## SUPPLIED RECORDS
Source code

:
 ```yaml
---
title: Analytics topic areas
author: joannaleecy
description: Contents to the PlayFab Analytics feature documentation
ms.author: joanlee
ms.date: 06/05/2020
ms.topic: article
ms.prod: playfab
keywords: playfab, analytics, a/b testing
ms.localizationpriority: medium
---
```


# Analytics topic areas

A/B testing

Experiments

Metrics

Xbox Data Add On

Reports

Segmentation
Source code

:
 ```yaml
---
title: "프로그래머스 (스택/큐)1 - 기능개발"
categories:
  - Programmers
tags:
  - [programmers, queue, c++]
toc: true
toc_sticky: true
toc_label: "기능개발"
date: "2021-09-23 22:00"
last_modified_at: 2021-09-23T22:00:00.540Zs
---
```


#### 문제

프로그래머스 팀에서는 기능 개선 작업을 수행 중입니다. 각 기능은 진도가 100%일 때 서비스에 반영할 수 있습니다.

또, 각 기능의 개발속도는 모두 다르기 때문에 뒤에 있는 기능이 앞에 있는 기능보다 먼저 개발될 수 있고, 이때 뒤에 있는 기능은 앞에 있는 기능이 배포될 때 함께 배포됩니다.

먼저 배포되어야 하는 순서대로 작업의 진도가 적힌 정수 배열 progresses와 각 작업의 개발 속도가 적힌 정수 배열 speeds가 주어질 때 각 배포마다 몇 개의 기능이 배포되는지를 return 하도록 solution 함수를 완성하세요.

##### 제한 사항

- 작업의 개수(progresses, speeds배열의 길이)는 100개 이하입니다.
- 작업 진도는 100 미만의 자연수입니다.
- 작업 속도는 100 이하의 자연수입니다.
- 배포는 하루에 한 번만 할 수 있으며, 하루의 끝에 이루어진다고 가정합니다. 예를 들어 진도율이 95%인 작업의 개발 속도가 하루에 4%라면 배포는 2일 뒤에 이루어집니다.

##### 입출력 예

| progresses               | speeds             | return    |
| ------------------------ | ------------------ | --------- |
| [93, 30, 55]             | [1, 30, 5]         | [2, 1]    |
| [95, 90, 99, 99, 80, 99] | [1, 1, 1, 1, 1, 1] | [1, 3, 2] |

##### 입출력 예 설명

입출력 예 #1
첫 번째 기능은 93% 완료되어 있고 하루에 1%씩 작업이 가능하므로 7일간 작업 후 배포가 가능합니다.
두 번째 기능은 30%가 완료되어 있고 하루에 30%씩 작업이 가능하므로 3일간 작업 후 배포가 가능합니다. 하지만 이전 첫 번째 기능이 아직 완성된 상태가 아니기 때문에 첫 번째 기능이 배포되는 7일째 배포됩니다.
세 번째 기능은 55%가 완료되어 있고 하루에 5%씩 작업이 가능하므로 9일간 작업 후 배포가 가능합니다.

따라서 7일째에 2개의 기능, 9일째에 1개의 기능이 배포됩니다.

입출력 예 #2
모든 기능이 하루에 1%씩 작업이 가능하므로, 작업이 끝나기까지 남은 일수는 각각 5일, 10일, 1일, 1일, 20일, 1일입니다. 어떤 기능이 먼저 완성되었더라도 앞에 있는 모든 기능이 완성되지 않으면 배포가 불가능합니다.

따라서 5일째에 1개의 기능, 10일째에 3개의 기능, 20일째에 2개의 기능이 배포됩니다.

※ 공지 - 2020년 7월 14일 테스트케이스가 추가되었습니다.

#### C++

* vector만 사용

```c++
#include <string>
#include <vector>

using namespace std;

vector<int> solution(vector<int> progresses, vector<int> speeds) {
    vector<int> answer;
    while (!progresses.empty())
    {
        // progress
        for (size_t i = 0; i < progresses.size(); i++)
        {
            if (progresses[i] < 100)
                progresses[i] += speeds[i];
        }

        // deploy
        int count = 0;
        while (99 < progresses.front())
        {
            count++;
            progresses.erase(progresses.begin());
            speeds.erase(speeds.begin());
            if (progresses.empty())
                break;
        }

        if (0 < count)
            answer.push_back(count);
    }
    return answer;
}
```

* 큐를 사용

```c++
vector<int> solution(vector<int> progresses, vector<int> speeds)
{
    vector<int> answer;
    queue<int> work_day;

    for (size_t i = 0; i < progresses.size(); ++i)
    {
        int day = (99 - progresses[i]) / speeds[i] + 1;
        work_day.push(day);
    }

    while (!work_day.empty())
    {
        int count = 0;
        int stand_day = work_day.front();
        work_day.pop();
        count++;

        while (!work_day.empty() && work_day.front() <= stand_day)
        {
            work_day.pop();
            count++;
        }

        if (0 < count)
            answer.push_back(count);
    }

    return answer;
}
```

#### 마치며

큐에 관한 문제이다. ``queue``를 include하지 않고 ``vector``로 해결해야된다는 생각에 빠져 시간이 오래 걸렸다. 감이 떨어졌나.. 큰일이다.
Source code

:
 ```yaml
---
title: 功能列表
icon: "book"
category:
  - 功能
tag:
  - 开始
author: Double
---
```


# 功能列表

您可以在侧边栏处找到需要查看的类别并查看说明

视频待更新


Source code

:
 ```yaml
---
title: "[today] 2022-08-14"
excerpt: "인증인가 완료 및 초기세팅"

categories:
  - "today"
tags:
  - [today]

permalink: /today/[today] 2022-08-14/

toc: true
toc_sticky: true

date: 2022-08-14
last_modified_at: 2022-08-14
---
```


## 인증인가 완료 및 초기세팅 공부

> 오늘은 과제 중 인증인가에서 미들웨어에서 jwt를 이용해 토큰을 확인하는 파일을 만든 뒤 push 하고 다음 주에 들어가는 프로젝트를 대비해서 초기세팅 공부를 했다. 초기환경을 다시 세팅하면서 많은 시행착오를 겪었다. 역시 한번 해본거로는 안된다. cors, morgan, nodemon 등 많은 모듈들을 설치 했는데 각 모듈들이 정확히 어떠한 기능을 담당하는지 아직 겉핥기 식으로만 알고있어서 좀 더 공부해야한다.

## EXERCISE DESCRIPTION
Copy each entry exactly, leaving every line as it is.

## RESULT
Source code

:
 ```yaml
---
title: Analytics topic areas
author: joannaleecy
description: Contents to the PlayFab Analytics feature documentation
ms.author: joanlee
ms.date: 06/05/2020
ms.topic: article
ms.prod: playfab
keywords: playfab, analytics, a/b testing
ms.localizationpriority: medium
---
```


# Analytics topic areas

A/B testing

Experiments

Metrics

Xbox Data Add On

Reports

Segmentation
Source code

:
 ```yaml
---
title: "프로그래머스 (스택/큐)1 - 기능개발"
categories:
  - Programmers
tags:
  - [programmers, queue, c++]
toc: true
toc_sticky: true
toc_label: "기능개발"
date: "2021-09-23 22:00"
last_modified_at: 2021-09-23T22:00:00.540Zs
---
```


#### 문제

프로그래머스 팀에서는 기능 개선 작업을 수행 중입니다. 각 기능은 진도가 100%일 때 서비스에 반영할 수 있습니다.

또, 각 기능의 개발속도는 모두 다르기 때문에 뒤에 있는 기능이 앞에 있는 기능보다 먼저 개발될 수 있고, 이때 뒤에 있는 기능은 앞에 있는 기능이 배포될 때 함께 배포됩니다.

먼저 배포되어야 하는 순서대로 작업의 진도가 적힌 정수 배열 progresses와 각 작업의 개발 속도가 적힌 정수 배열 speeds가 주어질 때 각 배포마다 몇 개의 기능이 배포되는지를 return 하도록 solution 함수를 완성하세요.

##### 제한 사항

- 작업의 개수(progresses, speeds배열의 길이)는 100개 이하입니다.
- 작업 진도는 100 미만의 자연수입니다.
- 작업 속도는 100 이하의 자연수입니다.
- 배포는 하루에 한 번만 할 수 있으며, 하루의 끝에 이루어진다고 가정합니다. 예를 들어 진도율이 95%인 작업의 개발 속도가 하루에 4%라면 배포는 2일 뒤에 이루어집니다.

##### 입출력 예

| progresses               | speeds             | return    |
| ------------------------ | ------------------ | --------- |
| [93, 30, 55]             | [1, 30, 5]         | [2, 1]    |
| [95, 90, 99, 99, 80, 99] | [1, 1, 1, 1, 1, 1] | [1, 3, 2] |

##### 입출력 예 설명

입출력 예 #1
첫 번째 기능은 93% 완료되어 있고 하루에 1%씩 작업이 가능하므로 7일간 작업 후 배포가 가능합니다.
두 번째 기능은 30%가 완료되어 있고 하루에 30%씩 작업이 가능하므로 3일간 작업 후 배포가 가능합니다. 하지만 이전 첫 번째 기능이 아직 완성된 상태가 아니기 때문에 첫 번째 기능이 배포되는 7일째 배포됩니다.
세 번째 기능은 55%가 완료되어 있고 하루에 5%씩 작업이 가능하므로 9일간 작업 후 배포가 가능합니다.

따라서 7일째에 2개의 기능, 9일째에 1개의 기능이 배포됩니다.

입출력 예 #2
모든 기능이 하루에 1%씩 작업이 가능하므로, 작업이 끝나기까지 남은 일수는 각각 5일, 10일, 1일, 1일, 20일, 1일입니다. 어떤 기능이 먼저 완성되었더라도 앞에 있는 모든 기능이 완성되지 않으면 배포가 불가능합니다.

따라서 5일째에 1개의 기능, 10일째에 3개의 기능, 20일째에 2개의 기능이 배포됩니다.

※ 공지 - 2020년 7월 14일 테스트케이스가 추가되었습니다.

#### C++

* vector만 사용

```c++
#include <string>
#include <vector>

using namespace std;

vector<int> solution(vector<int> progresses, vector<int> speeds) {
    vector<int> answer;
    while (!progresses.empty())
    {
        // progress
        for (size_t i = 0; i < progresses.size(); i++)
        {
            if (progresses[i] < 100)
                progresses[i] += speeds[i];
        }

        // deploy
        int count = 0;
        while (99 < progresses.front())
        {
            count++;
            progresses.erase(progresses.begin());
            speeds.erase(speeds.begin());
            if (progresses.empty())
                break;
        }

        if (0 < count)
            answer.push_back(count);
    }
    return answer;
}
```

* 큐를 사용

```c++
vector<int> solution(vector<int> progresses, vector<int> speeds)
{
    vector<int> answer;
    queue<int> work_day;

    for (size_t i = 0; i < progresses.size(); ++i)
    {
        int day = (99 - progresses[i]) / speeds[i] + 1;
        work_day.push(day);
    }

    while (!work_day.empty())
    {
        int count = 0;
        int stand_day = work_day.front();
        work_day.pop();
        count++;

        while (!work_day.empty() && work_day.front() <= stand_day)
        {
            work_day.pop();
            count++;
        }

        if (0 < count)
            answer.push_back(count);
    }

    return answer;
}
```

#### 마치며

큐에 관한 문제이다. ``queue``를 include하지 않고 ``vector``로 해결해야된다는 생각에 빠져 시간이 오래 걸렸다. 감이 떨어졌나.. 큰일이다.
Source code

:
 ```yaml
---
title: 功能列表
icon: "book"
category:
  - 功能
tag:
  - 开始
author: Double
---
```


# 功能列表

您可以在侧边栏处找到需要查看的类别并查看说明

视频待更新


Source code

:
 ```yaml
---
title: "[today] 2022-08-14"
excerpt: "인증인가 완료 및 초기세팅"

categories:
  - "today"
tags:
  - [today]

permalink: /today/[today] 2022-08-14/

toc: true
toc_sticky: true

date: 2022-08-14
last_modified_at: 2022-08-14
---
```


## 인증인가 완료 및 초기세팅 공부

> 오늘은 과제 중 인증인가에서 미들웨어에서 jwt를 이용해 토큰을 확인하는 파일을 만든 뒤 push 하고 다음 주에 들어가는 프로젝트를 대비해서 초기세팅 공부를 했다. 초기환경을 다시 세팅하면서 많은 시행착오를 겪었다. 역시 한번 해본거로는 안된다. cors, morgan, nodemon 등 많은 모듈들을 설치 했는데 각 모듈들이 정확히 어떠한 기능을 담당하는지 아직 겉핥기 식으로만 알고있어서 좀 더 공부해야한다.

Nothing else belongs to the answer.